Aggregating multi-scale contextual features from multiple stages for semantic image segmentation
Published in Connection Science, 2021
Dingchao Jiang, Hua Qu, Jihong Zhao, Jianlong Zhao, Meng-Yen Hsieh
Probabilistic graphical models, such as conditional random fields, are used in some models. CRF is a probability model that describes the dependencies between nodes (Lafferty et al., 2001) to capture spatial information for classification. Krähenbühl and Koltun (2011) introduced a fully connected CRF model, in which the pairwise edge potentials are defined by a linear combination of Gaussian kernels on a complete set of pixels. Liu et al. (2015) used a CNN that is trained on the ImageNet dataset to construct potentials of superpixels and learns CRF parameters by using a structured support vector machine. CRFasRNN (Zheng et al., 2015) reformulates dense CRFs as recurrent neural networks and trains the whole network end-to-end with a back-propagation algorithm.

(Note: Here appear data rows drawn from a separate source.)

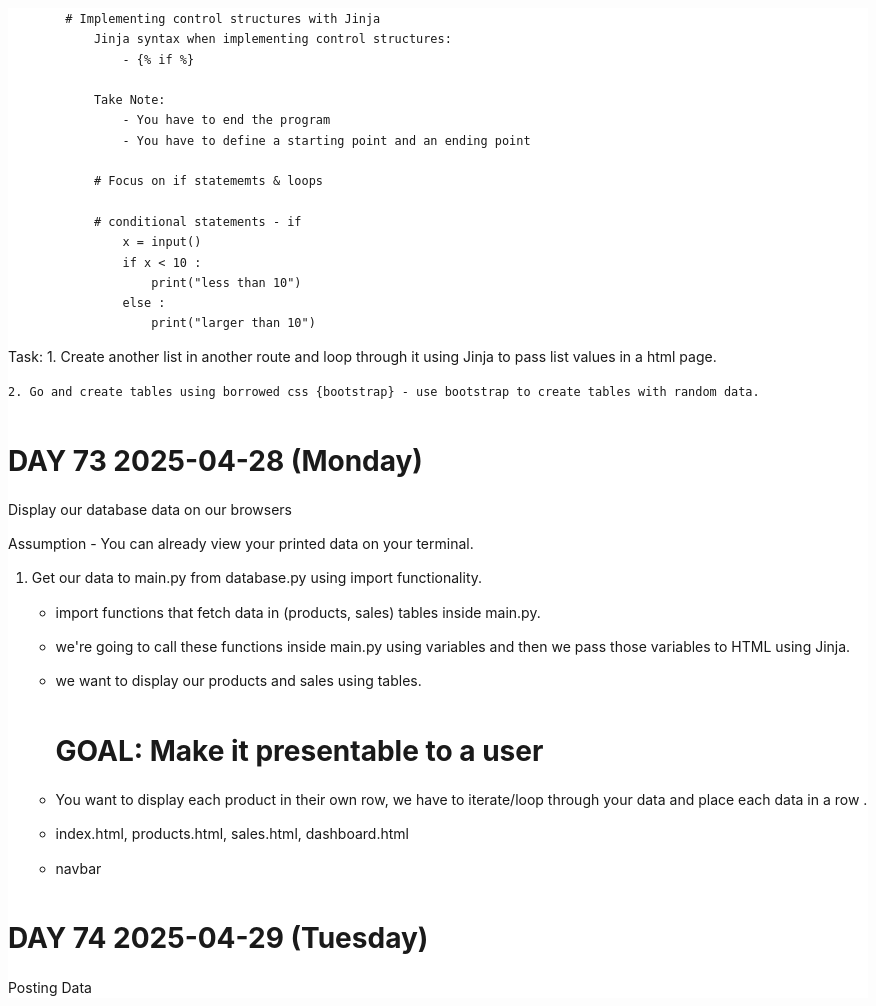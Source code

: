             # Implementing control structures with Jinja
                Jinja syntax when implementing control structures:
                    - {% if %}

                Take Note:
                    - You have to end the program
                    - You have to define a starting point and an ending point

                # Focus on if statememts & loops

                # conditional statements - if
                    x = input()
                    if x < 10 :
                        print("less than 10")
                    else :
                        print("larger than 10")

Task:
    1. Create another list in another route and loop through it using Jinja to pass list values in a html page.

    2. Go and create tables using borrowed css {bootstrap} - use bootstrap to create tables with random data.

# DAY 73 2025-04-28 (Monday)

Display our database data on our browsers

Assumption - You can already view your printed data on your terminal.

1. Get our data to main.py from database.py using import functionality.
    - import functions that fetch data in (products, sales) tables inside main.py.
    - we're going to call these functions inside main.py using variables and then we pass those variables to HTML using 
    Jinja.
    - we want to display our products and sales using tables.
        # GOAL: Make it presentable to a user
    - You want to display each product in their own row, we have to iterate/loop through your data and place each data in 
    a row <tr>.

    - index.html, products.html, sales.html, dashboard.html
    - navbar

# DAY 74 2025-04-29 (Tuesday)

Posting Data
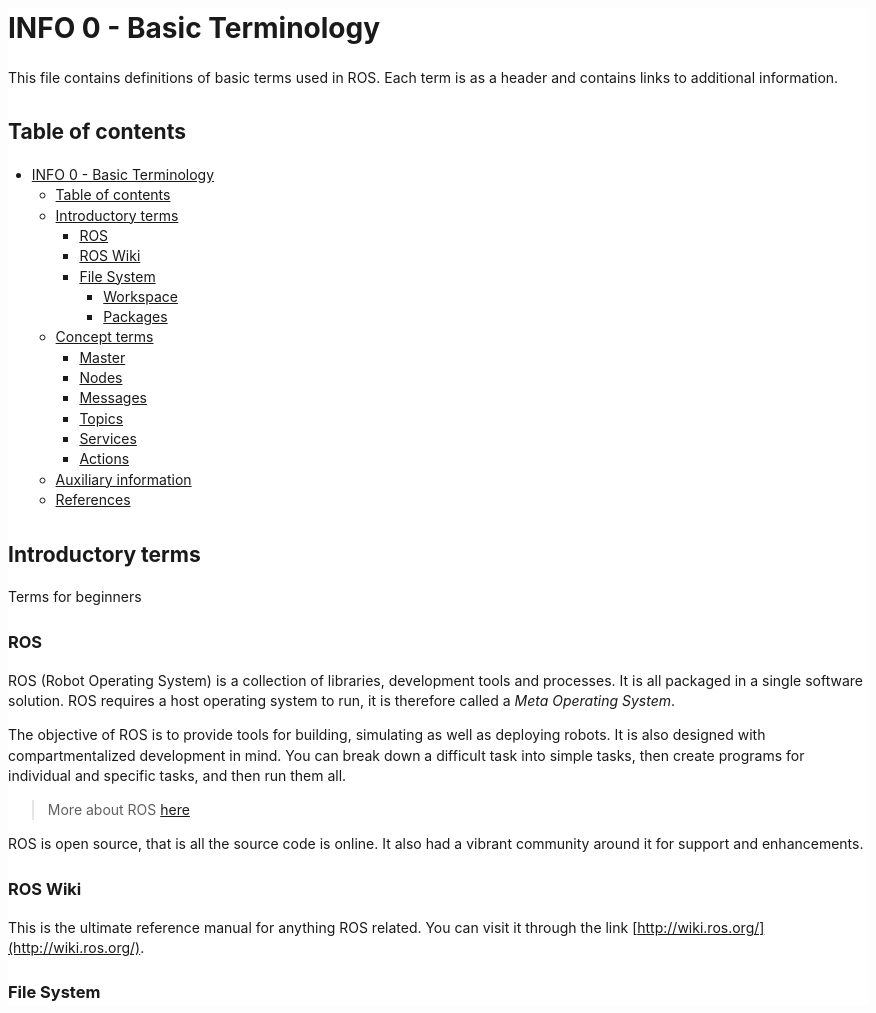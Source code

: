 # INFO 0 - Basic Terminology

This file contains definitions of basic terms used in ROS. Each term is as a header and contains links to additional information.

## Table of contents

- [INFO 0 - Basic Terminology](#info-0---basic-terminology)
    - [Table of contents](#table-of-contents)
    - [Introductory terms](#introductory-terms)
        - [ROS](#ros)
        - [ROS Wiki](#ros-wiki)
        - [File System](#file-system)
            - [Workspace](#workspace)
            - [Packages](#packages)
    - [Concept terms](#concept-terms)
        - [Master](#master)
        - [Nodes](#nodes)
        - [Messages](#messages)
        - [Topics](#topics)
        - [Services](#services)
        - [Actions](#actions)
    - [Auxiliary information](#auxiliary-information)
    - [References](#references)

## Introductory terms

Terms for beginners

### ROS

ROS (Robot Operating System) is a collection of libraries, development tools and processes. It is all packaged in a single software solution. ROS requires a host operating system to run, it is therefore called a *Meta Operating System*.

The objective of ROS is to provide tools for building, simulating as well as deploying robots. It is also designed with compartmentalized development in mind. You can break down a difficult task into simple tasks, then create programs for individual and specific tasks, and then run them all.

> More about ROS [here](http://wiki.ros.org/ROS/Introduction)

ROS is open source, that is all the source code is online. It also had a vibrant community around it for support and enhancements.

### ROS Wiki

This is the ultimate reference manual for anything ROS related. You can visit it through the link [http://wiki.ros.org/](http://wiki.ros.org/).

### File System
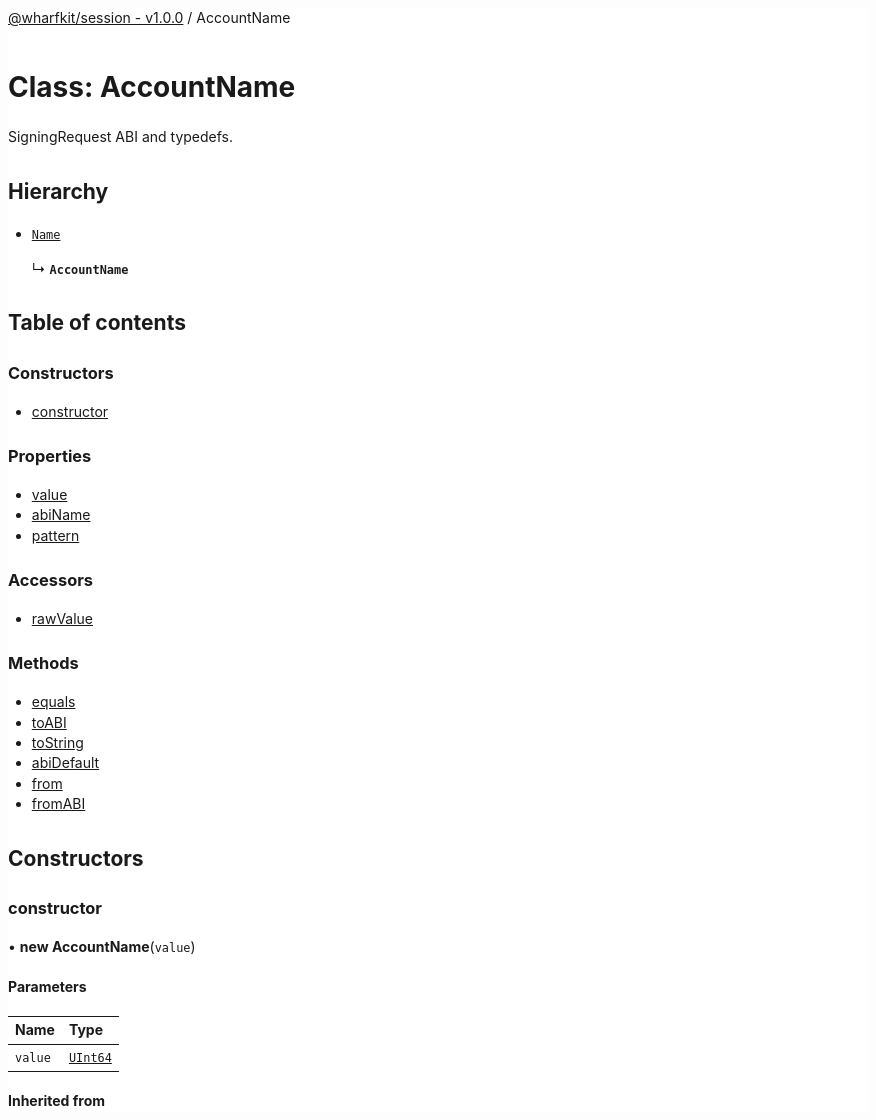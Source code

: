 [@wharfkit/session - v1.0.0](/docs/testREADME.md) / AccountName

# Class: AccountName

SigningRequest ABI and typedefs.

## Hierarchy

- [`Name`](/docs/testclasses/Name.md)

  ↳ **`AccountName`**

## Table of contents

### Constructors

- [constructor](/docs/testclasses/AccountName.md#constructor)

### Properties

- [value](/docs/testclasses/AccountName.md#value)
- [abiName](/docs/testclasses/AccountName.md#abiname)
- [pattern](/docs/testclasses/AccountName.md#pattern)

### Accessors

- [rawValue](/docs/testclasses/AccountName.md#rawvalue)

### Methods

- [equals](/docs/testclasses/AccountName.md#equals)
- [toABI](/docs/testclasses/AccountName.md#toabi)
- [toString](/docs/testclasses/AccountName.md#tostring)
- [abiDefault](/docs/testclasses/AccountName.md#abidefault)
- [from](/docs/testclasses/AccountName.md#from)
- [fromABI](/docs/testclasses/AccountName.md#fromabi)

## Constructors

### constructor

• **new AccountName**(`value`)

#### Parameters

| Name | Type |
| :------ | :------ |
| `value` | [`UInt64`](/docs/testclasses/UInt64.md) |

#### Inherited from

Arnab et al. (2016) employed higher-order potentials in a CRF to improve segmentation performance. DeepLab frameworks (Chen, Papandreou, Kokkinos, et al., 2017) use CRFs for post-processing. Colovic et al. (2017) proposed a CNN+CRFs framework to learn arbitrary pairwise CRFs potentials. The fully convolutional residual continuous CRF network (L. Zhou et al., 2020) has three subnetworks, namely, a unary network, a pairwise network, and a superpixel-based continuous conditional random field network to fuse multi-scale features and generate full spatial resolution predictions.